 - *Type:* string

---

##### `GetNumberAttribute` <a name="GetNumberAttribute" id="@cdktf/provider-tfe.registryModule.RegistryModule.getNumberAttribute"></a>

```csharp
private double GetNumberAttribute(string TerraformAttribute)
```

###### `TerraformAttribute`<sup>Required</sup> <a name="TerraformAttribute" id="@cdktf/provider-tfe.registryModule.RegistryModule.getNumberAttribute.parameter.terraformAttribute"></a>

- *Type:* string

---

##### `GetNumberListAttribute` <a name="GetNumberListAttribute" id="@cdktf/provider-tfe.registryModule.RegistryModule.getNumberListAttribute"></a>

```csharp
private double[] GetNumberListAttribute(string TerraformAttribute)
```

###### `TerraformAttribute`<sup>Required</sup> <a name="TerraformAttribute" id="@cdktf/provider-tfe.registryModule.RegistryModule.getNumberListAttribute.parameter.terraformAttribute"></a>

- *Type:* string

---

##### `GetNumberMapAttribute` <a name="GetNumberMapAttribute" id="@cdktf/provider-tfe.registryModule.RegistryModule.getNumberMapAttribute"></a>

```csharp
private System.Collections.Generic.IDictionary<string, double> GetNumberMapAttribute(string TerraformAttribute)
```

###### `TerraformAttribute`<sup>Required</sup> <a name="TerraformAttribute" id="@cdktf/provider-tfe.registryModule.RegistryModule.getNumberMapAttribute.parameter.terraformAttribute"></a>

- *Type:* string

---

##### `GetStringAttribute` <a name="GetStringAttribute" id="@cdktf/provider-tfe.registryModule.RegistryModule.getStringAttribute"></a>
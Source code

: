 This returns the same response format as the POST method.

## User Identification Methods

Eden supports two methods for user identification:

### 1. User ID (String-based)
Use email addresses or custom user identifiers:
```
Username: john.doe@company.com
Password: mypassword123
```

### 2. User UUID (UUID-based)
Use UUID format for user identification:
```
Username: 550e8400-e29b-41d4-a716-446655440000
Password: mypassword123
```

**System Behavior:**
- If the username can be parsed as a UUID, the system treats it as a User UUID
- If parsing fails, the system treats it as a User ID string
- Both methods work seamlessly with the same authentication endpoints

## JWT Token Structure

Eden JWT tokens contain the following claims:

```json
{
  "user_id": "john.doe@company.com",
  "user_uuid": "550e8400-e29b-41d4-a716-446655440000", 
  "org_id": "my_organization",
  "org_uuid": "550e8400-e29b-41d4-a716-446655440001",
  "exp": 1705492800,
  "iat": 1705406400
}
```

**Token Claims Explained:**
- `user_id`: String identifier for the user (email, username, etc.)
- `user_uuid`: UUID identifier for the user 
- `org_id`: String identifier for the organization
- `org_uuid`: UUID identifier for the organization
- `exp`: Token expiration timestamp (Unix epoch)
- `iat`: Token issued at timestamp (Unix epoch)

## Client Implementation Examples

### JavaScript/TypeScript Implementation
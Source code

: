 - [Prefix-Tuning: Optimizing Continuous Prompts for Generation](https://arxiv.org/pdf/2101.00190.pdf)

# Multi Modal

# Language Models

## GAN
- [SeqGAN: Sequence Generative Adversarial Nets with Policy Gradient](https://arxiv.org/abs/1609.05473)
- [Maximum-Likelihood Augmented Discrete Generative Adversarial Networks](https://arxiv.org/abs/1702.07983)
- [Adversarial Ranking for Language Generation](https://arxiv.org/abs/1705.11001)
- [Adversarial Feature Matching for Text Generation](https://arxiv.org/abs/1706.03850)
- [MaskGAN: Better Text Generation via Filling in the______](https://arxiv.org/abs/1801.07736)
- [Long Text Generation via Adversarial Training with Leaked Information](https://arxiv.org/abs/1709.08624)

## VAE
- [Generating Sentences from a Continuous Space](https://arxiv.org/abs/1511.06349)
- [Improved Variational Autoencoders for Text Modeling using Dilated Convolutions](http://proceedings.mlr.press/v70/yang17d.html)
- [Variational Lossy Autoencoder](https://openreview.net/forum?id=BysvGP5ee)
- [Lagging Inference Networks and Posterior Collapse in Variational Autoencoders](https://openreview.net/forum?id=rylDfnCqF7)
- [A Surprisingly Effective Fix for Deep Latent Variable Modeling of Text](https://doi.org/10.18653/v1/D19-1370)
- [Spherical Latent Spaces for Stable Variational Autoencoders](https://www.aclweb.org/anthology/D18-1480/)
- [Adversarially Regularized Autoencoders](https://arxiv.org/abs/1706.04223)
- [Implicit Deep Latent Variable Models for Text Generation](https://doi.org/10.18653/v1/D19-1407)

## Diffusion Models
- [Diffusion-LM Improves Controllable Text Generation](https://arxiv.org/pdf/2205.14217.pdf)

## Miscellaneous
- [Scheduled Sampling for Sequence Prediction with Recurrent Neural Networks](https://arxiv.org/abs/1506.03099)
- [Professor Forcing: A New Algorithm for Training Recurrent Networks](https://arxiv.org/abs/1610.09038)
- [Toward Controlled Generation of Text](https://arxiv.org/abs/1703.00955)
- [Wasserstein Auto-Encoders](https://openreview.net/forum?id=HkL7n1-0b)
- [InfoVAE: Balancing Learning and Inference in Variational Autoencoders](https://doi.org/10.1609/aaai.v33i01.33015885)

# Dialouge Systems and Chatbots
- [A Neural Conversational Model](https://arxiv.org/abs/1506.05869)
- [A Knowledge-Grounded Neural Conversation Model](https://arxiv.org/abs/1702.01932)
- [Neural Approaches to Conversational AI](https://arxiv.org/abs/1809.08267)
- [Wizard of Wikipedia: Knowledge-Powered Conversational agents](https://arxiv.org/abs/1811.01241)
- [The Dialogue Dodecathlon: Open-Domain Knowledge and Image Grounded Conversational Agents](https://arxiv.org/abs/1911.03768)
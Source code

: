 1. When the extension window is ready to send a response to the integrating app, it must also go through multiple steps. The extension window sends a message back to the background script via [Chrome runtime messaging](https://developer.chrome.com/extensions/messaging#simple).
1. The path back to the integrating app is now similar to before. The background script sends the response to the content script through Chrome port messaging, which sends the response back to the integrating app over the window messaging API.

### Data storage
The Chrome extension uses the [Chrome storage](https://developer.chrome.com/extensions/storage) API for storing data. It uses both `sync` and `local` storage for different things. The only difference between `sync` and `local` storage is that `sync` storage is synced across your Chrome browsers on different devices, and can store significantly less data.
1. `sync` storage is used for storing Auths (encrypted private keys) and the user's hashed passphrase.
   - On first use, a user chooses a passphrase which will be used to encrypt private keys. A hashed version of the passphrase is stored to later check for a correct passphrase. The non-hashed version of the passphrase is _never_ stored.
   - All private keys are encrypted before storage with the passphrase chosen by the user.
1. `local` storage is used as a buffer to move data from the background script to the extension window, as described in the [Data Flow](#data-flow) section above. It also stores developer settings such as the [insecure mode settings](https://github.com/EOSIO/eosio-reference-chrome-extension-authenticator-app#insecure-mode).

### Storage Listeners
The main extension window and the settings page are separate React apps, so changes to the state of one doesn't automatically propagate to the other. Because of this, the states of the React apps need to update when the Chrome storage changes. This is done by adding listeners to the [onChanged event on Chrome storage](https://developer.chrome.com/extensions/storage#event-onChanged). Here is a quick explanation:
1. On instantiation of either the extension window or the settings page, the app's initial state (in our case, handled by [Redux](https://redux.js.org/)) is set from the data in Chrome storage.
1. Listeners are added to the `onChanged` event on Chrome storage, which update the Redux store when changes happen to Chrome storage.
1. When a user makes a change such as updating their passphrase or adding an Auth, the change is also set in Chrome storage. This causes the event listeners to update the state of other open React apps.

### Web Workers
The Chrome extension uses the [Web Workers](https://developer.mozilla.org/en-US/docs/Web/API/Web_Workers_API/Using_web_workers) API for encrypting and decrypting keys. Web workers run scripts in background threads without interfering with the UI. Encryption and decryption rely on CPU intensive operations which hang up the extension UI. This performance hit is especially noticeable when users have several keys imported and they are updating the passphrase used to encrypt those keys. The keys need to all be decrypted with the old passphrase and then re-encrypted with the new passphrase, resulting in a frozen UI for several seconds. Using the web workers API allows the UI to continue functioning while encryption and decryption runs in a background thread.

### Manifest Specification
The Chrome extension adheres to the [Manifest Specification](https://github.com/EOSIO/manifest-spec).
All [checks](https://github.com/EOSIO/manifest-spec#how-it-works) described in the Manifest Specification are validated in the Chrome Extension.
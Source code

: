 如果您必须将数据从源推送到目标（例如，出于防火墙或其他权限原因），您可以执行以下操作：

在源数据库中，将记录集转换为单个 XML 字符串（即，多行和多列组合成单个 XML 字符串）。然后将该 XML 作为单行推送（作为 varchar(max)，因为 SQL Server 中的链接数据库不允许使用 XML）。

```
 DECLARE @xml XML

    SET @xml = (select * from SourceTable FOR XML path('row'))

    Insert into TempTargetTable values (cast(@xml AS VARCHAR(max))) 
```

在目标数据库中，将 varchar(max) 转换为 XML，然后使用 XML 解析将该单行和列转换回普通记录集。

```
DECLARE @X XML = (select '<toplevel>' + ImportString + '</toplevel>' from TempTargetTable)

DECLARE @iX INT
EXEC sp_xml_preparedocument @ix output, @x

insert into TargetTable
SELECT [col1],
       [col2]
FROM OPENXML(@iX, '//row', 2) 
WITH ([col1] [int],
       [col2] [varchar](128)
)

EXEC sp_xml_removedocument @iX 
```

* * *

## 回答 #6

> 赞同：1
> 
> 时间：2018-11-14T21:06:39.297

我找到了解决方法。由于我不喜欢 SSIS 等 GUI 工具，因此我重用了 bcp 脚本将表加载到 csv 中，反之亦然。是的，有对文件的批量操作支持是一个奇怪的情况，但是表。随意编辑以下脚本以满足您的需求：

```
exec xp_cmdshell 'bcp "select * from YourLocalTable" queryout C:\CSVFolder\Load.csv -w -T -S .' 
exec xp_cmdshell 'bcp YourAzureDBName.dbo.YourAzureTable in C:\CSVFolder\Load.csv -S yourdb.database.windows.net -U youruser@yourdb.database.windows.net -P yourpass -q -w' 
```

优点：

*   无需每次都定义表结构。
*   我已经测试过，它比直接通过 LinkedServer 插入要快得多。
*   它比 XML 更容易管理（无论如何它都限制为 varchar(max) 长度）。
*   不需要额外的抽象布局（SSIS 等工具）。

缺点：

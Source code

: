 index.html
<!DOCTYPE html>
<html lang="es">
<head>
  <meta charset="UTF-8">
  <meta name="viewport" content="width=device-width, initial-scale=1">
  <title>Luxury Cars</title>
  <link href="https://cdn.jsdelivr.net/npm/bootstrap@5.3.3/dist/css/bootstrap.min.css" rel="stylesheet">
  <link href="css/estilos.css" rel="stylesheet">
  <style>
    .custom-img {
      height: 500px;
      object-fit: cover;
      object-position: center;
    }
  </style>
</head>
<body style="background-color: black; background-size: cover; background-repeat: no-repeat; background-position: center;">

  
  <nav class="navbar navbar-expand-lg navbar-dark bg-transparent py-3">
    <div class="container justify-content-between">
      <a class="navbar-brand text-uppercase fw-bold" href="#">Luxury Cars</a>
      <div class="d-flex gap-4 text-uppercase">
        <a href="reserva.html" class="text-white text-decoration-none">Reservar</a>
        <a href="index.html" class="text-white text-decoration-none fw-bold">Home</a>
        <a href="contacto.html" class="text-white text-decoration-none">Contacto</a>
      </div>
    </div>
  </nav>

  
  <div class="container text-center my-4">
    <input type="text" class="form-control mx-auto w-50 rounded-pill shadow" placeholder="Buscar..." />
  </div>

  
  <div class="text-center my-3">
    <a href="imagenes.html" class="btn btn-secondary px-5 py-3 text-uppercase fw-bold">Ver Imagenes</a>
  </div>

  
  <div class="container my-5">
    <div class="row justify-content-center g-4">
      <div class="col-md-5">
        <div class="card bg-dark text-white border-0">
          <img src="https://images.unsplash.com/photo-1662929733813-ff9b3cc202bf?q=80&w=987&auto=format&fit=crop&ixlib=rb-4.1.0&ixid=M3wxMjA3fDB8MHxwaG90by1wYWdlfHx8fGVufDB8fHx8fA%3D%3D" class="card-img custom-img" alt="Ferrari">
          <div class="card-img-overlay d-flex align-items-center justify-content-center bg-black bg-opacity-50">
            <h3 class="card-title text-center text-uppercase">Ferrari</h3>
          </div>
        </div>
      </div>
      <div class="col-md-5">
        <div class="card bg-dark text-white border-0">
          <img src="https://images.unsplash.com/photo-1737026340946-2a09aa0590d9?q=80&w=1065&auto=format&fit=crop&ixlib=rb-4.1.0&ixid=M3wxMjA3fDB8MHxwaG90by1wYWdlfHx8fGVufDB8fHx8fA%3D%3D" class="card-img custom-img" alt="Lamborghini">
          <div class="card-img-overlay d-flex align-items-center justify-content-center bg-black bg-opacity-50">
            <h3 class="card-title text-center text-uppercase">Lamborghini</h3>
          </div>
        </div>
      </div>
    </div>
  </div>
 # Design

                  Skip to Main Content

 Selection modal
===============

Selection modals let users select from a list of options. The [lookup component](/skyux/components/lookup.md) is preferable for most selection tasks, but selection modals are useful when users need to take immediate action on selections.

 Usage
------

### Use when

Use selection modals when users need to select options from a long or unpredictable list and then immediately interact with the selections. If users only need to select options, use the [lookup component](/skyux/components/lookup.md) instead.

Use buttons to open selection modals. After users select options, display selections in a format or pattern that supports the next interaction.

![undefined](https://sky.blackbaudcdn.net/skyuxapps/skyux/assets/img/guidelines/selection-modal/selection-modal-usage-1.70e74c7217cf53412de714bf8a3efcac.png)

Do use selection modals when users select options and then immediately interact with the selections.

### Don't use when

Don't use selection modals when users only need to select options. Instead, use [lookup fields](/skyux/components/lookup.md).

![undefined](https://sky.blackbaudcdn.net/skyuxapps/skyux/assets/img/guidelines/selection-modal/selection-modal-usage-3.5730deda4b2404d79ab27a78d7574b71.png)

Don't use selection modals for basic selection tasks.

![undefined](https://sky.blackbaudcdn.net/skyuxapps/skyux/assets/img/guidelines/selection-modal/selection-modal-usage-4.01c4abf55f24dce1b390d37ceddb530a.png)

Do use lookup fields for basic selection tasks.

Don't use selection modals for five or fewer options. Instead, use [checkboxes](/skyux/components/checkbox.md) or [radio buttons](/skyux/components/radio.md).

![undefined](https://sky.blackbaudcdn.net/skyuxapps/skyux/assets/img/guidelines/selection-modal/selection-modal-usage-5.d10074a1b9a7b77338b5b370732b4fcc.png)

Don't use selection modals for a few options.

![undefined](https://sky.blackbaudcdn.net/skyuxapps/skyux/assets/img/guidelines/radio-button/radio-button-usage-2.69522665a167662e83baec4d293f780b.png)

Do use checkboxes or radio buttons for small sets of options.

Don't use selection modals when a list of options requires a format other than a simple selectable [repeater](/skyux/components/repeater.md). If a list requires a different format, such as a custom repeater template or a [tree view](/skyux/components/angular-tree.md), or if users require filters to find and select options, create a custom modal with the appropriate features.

++++++++++++++++++++

> What the task asks
Return each line of the material above that holds the string "tasks".

> Answer area
Selection modals let users select from a list of options. The [lookup component](/skyux/components/lookup.md) is preferable for most selection tasks, but selection modals are useful when users need to take immediate action on selections.
Don't use selection modals for basic selection tasks.
Do use lookup fields for basic selection tasks.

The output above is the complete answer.